- INFORMATION SHOWN -
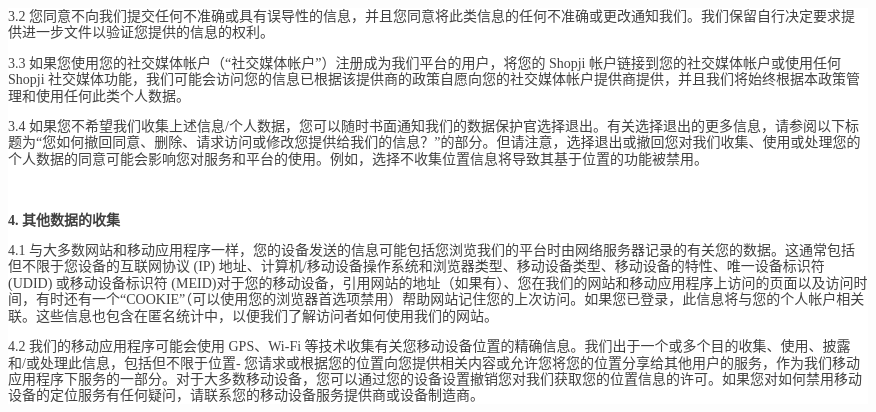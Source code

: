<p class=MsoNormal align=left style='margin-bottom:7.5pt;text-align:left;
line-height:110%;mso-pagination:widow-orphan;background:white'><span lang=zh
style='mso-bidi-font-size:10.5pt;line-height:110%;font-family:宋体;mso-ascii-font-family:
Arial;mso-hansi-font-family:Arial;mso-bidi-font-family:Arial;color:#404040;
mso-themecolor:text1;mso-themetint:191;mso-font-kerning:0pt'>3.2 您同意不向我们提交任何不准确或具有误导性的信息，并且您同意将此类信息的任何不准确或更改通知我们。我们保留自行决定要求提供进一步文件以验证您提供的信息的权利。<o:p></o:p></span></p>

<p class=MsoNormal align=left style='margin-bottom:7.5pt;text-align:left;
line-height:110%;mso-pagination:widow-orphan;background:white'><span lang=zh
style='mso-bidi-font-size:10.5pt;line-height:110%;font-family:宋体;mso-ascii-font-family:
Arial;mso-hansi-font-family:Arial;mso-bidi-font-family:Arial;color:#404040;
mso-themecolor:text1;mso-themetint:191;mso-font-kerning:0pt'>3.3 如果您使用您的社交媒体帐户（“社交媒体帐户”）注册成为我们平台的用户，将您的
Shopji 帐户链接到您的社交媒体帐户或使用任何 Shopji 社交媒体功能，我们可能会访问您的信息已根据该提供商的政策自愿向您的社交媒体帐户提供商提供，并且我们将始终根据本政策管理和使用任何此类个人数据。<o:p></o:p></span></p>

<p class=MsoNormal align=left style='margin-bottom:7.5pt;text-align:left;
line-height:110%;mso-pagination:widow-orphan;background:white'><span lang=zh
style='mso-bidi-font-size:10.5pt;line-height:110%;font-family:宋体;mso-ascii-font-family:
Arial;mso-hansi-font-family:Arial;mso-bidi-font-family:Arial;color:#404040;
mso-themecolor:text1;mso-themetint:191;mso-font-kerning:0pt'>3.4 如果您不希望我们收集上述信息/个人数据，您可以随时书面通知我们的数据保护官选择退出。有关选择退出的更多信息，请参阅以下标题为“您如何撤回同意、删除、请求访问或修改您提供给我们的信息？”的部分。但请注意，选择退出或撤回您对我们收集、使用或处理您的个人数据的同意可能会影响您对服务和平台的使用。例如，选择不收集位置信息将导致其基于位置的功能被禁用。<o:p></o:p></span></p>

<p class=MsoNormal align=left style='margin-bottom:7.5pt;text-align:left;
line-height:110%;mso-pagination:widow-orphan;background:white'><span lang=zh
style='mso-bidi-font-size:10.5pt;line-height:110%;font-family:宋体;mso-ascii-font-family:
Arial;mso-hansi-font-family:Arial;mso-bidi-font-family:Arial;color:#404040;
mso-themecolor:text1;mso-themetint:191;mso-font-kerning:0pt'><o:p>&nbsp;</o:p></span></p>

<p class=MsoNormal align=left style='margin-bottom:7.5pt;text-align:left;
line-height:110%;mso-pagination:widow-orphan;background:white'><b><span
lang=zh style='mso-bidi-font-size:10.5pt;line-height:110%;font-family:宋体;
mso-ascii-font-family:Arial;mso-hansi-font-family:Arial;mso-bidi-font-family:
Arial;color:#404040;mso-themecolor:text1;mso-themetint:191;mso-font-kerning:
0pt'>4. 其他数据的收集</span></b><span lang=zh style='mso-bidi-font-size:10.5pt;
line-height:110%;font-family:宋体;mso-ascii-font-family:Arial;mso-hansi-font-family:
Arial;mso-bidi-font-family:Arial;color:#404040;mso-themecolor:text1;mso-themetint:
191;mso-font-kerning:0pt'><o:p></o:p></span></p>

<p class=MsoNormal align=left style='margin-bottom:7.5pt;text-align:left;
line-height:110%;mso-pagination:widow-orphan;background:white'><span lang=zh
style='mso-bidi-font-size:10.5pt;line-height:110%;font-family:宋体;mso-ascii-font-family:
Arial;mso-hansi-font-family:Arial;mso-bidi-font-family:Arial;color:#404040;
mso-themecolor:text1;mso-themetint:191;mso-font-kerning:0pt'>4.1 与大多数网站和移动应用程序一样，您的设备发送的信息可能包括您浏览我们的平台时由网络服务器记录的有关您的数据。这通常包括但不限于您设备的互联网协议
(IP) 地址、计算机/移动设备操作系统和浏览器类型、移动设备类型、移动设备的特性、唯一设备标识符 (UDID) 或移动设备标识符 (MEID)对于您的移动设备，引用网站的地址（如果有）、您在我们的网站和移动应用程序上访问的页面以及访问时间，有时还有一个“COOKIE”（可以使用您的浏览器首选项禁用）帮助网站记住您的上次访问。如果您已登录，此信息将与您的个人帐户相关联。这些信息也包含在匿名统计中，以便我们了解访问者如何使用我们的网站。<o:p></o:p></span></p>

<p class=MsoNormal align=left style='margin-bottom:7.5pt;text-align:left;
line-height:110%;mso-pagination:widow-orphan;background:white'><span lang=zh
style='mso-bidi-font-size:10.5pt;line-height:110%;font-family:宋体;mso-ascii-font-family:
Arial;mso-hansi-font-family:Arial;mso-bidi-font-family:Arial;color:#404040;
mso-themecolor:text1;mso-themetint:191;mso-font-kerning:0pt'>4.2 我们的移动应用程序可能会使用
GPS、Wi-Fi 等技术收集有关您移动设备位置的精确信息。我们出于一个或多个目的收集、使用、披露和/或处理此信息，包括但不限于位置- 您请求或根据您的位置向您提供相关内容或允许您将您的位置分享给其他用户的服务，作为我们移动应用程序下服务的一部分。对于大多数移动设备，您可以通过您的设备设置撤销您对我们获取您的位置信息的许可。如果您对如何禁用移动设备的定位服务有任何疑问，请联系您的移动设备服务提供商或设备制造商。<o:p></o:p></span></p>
==
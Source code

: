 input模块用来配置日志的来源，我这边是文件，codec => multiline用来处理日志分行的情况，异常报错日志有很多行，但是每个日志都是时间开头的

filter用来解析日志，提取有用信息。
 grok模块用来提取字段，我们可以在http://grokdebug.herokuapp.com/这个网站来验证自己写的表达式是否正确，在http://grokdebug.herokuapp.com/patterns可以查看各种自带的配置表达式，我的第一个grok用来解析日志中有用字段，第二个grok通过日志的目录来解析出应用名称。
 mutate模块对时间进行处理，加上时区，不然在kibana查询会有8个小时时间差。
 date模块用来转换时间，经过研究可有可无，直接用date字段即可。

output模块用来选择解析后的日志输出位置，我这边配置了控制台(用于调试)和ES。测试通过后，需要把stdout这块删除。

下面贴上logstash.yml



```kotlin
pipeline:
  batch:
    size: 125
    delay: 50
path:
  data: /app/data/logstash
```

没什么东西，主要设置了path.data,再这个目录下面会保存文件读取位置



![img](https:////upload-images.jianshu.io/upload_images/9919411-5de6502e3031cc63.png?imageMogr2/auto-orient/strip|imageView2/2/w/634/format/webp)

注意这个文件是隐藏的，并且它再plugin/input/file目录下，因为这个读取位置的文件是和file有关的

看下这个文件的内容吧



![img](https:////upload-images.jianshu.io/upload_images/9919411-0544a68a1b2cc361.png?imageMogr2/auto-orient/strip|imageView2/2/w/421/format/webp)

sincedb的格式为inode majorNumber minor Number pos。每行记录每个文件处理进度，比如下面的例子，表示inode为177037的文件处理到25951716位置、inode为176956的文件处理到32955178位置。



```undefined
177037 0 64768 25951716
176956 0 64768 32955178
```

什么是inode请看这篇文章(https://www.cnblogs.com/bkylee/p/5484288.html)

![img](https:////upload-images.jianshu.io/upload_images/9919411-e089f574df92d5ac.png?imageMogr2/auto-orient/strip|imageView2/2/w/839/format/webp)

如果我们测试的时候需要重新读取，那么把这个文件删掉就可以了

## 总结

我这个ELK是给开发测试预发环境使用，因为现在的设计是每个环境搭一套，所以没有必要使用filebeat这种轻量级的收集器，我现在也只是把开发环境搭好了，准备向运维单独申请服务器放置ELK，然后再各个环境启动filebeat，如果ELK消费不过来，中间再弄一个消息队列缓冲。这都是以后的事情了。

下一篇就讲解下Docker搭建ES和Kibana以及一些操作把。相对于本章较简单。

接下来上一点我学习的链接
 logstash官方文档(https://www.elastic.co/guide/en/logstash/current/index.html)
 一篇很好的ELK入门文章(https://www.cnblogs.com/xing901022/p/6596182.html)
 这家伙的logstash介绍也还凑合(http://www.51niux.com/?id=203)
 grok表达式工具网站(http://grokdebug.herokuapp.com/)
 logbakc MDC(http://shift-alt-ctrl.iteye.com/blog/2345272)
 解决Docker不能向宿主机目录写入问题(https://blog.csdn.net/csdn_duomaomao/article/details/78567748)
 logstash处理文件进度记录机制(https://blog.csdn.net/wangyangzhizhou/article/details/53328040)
...
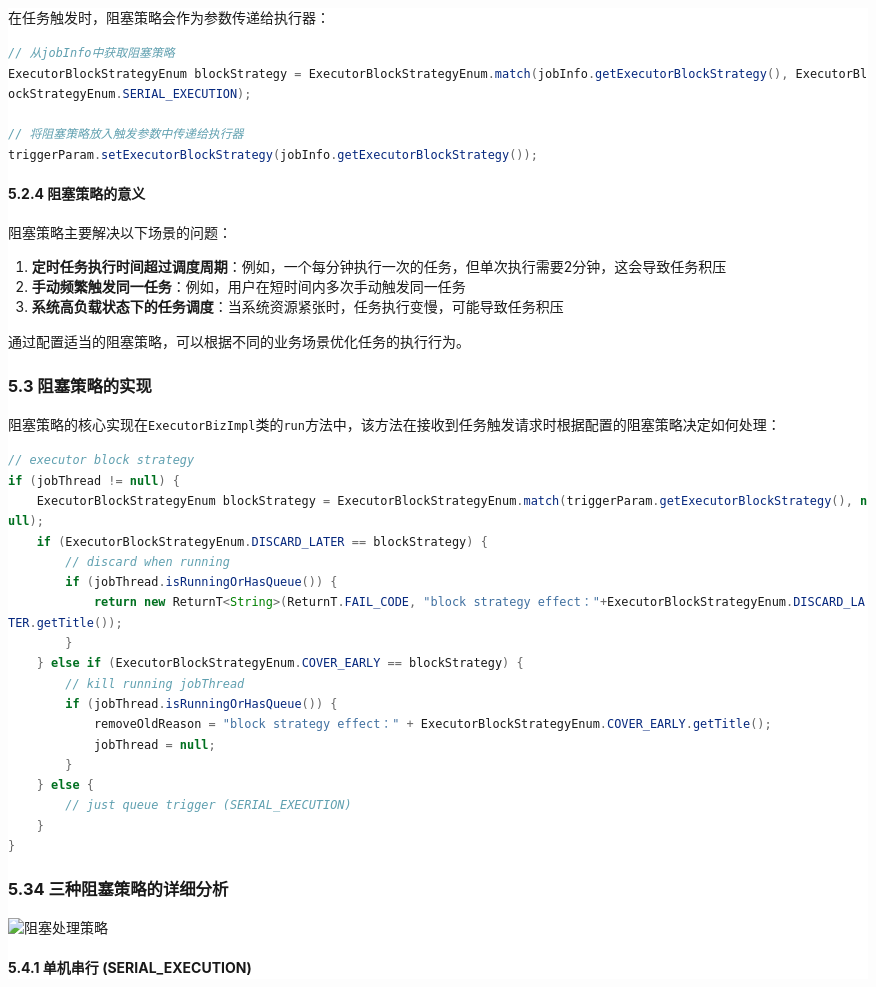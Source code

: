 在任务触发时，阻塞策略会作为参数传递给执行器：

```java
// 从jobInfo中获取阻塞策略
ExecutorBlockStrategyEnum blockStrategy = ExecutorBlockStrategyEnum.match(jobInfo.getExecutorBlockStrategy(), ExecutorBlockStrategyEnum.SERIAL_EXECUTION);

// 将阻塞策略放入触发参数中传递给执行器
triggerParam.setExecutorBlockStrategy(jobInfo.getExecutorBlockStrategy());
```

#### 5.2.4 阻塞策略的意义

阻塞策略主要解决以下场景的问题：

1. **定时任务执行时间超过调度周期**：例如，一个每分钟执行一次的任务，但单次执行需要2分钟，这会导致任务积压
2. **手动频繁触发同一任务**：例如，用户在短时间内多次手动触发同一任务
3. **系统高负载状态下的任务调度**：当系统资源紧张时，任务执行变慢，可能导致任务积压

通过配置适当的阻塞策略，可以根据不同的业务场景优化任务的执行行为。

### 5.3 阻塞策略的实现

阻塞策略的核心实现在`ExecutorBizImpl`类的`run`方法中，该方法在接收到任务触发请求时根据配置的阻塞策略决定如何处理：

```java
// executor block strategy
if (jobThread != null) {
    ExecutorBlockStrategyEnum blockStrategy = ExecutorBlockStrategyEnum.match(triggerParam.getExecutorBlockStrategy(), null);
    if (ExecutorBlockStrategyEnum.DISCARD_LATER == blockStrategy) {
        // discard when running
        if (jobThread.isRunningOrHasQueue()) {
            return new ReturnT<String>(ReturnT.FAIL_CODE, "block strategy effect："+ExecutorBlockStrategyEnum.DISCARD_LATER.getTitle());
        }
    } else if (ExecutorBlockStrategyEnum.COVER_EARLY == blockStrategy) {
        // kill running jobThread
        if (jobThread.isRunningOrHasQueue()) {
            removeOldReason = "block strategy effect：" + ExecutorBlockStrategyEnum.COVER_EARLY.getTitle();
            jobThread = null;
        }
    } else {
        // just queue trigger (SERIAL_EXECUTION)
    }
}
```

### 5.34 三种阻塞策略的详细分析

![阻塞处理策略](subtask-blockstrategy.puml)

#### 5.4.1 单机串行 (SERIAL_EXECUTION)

- PROBLEM -
This task calls for each line of the material that contains "grokdebug".

- RESULT FOR THIS TASK -
 grok模块用来提取字段，我们可以在http://grokdebug.herokuapp.com/这个网站来验证自己写的表达式是否正确，在http://grokdebug.herokuapp.com/patterns可以查看各种自带的配置表达式，我的第一个grok用来解析日志中有用字段，第二个grok通过日志的目录来解析出应用名称。
 grok表达式工具网站(http://grokdebug.herokuapp.com/)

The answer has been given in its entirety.